Use urlencode to convert the test command ${java:os} into %24%7Bjava%3Aos%7D.

Request calling execution result when requests do not need to pass through the gateway:

~%  curl 'http://localhost:9200/index1/_search?q=%24%7Bjava%3Aos%7D' 
{"error":{"root_cause":[{"type":"index_not_found_exception","reason":"no such index","resource.type":"index_or_alias","resource.id":"index1","index_uuid":"_na_","index":"index1"}],"type":"index_not_found_exception","reason":"no such index","resource.type":"index_or_alias","resource.id":"index1","index_uuid":"_na_","index":"index1"},"status":404}%   

Logs on Elasticsearch are as follows:

[2021-12-11T01:49:50,303][DEBUG][r.suppressed             ] path: /index1/_search, params: {q=Mac OS X 10.13.4 unknown, architecture: x86_64-64, index=index1}
org.elasticsearch.index.IndexNotFoundException: no such index
	at org.elasticsearch.cluster.metadata.IndexNameExpressionResolver$WildcardExpressionResolver.infe(IndexNameExpressionResolver.java:678) ~[elasticsearch-5.6.15.jar:5.6.15]
	at org.elasticsearch.cluster.metadata.IndexNameExpressionResolver$WildcardExpressionResolver.innerResolve(IndexNameExpressionResolver.java:632) ~[elasticsearch-5.6.15.jar:5.6.15]
	at org.elasticsearch.cluster.metadata.IndexNameExpressionResolver$WildcardExpressionResolver.resolve(IndexNameExpressionResolver.java:580) ~[elasticsearch-5.6.15.jar:5.6.15]
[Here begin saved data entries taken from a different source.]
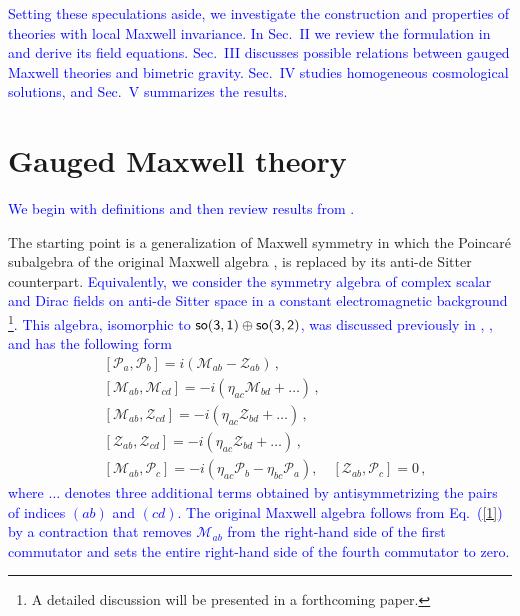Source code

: \documentclass [prd,reprint,eqsecnum,nofootinbib]  {revtex4-1}
\newcommand{\lang}[1]{\textcolor{blue}{#1}}
\begin{document}
\lang{Setting these speculations aside, we investigate the
construction and properties of theories with local Maxwell
invariance. In Sec.~II we review the formulation in
\cite{Durka:2011nf} and derive its field equations. Sec.~III
discusses possible relations between gauged Maxwell theories and
bimetric gravity. Sec.~IV studies homogeneous cosmological solutions,
and Sec.~V summarizes the results.}

\section{Gauged Maxwell theory}

\lang{We begin with definitions and then review results from
\cite{Durka:2011nf}.}

The starting point is a generalization of Maxwell symmetry in which
the Poincar\'e subalgebra of the original Maxwell algebra
\cite{Bacry:1970ye}, \cite{Schrader:1972zd} is replaced by its
anti-de Sitter counterpart. \lang{Equivalently, we consider the
symmetry algebra of complex scalar and Dirac fields on anti-de Sitter
space in a constant electromagnetic background
\footnote{A detailed discussion will be presented in a forthcoming
paper.}. This algebra, isomorphic to
$\sf{so}(3,1)\oplus\sf{so}(3,2)$, was discussed previously in
\cite{Soroka:2006aj}, \cite{Bonanos:2010fw},
\cite{Lukierski:2010dy} and has the following form}
\cite{Durka:2011nf}
\begin{align}
&[\mathcal{P}_{a},\mathcal{P}_{b}]=i(\mathcal{M}_{ab}-\mathcal{Z}_{ab})\,
,\nonumber\\
&[\mathcal{M}_{ab},\mathcal{M}_{cd}]=-i(\eta_{ac}\mathcal{M}_{bd}+\ldots)\, ,\nonumber\\
&[\mathcal{M}_{ab},\mathcal{Z}_{cd}]=-i(\eta_{ac}\mathcal{Z}_{bd}+\ldots)\,,\nonumber\\
&[\mathcal{Z}_{ab},\mathcal{Z}_{cd}]=-i(\eta_{ac}\mathcal{Z}_{bd}+\ldots)\, ,\nonumber\\
&[\mathcal{M}_{ab},\mathcal{P}_c]=-i(\eta_{ac}\mathcal{P}_{b}-\eta_{bc}\mathcal{P}_{a}),\quad
[\mathcal{Z}_{ab},\mathcal{P}_{c}]=0\,,\label{1}
\end{align}
\lang{where $\ldots$ denotes three additional terms obtained by
antisymmetrizing the pairs of indices $(ab)$ and $(cd)$. The
original Maxwell algebra \cite{Soroka:2006aj,Bonanos:2010fw,
Lukierski:2010dy} follows from Eq.~(\ref{1}) by a contraction that
removes $\mathcal{M}_{ab}$ from the right-hand side of the first
commutator and sets the entire right-hand side of the fourth
commutator to zero.}
\end{document}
The logs above show that q=${java:os} in query conditions is executed and is changed to q=Mac OS X 10.13.4 unknown, architecture: x86_64-64, index=index1.

Request calling execution result when requests need to pass through the gateway:

medcl@Medcl:~%  curl 'http://localhost:8000/index1/_search?q=%24%7Bjava%3Aos%7D' 

Apache Log4j 2, Boom!%    

The logs above show that requests are filtered out.

You can try other commands to check whether malicious requests are intercepted:

#{java:vm}
~%  curl 'http://localhost:9200/index/_search?q=%24%7Bjava%3Avm%7D'
[2021-12-11T02:36:04,764][DEBUG][r.suppressed             ] [Medcl-2.local] path: /index/_search, params: {q=OpenJDK 64-Bit Server VM (build 25.72-b15, mixed mode), index=index}

~%  curl 'http://localhost:8000/index/_search?q=%24%7Bjava%3Avm%7D'
Apache Log4j 2, Boom!% 

#{jndi:rmi://localhost:1099/api}
~%  curl 'http://localhost:9200/index/_search?q=%24%7Bjndi%3Armi%3A%2F%2Flocalhost%3A1099%2Fapi%7D'
2021-12-11 03:35:06,493 elasticsearch[YOmFJsW][search][T#3] ERROR An exception occurred processing Appender console java.lang.SecurityException: attempt to add a Permission to a readonly Permissions object

~%  curl 'http://localhost:8000/index/_search?q=%24%7Bjndi%3Armi%3A%2F%2Flocalhost%3A1099%2Fapi%7D'
Apache Log4j 2, Boom!% 

The benefits of using INFINI Gateway is that no change needs to be made to the Elasticsearch server, especially in large-scale cluster scenarios. The flexible INFINI Gateway can significantly reduce workload, improve efficiency, shorten the security processing time, and reduce enterprise risks.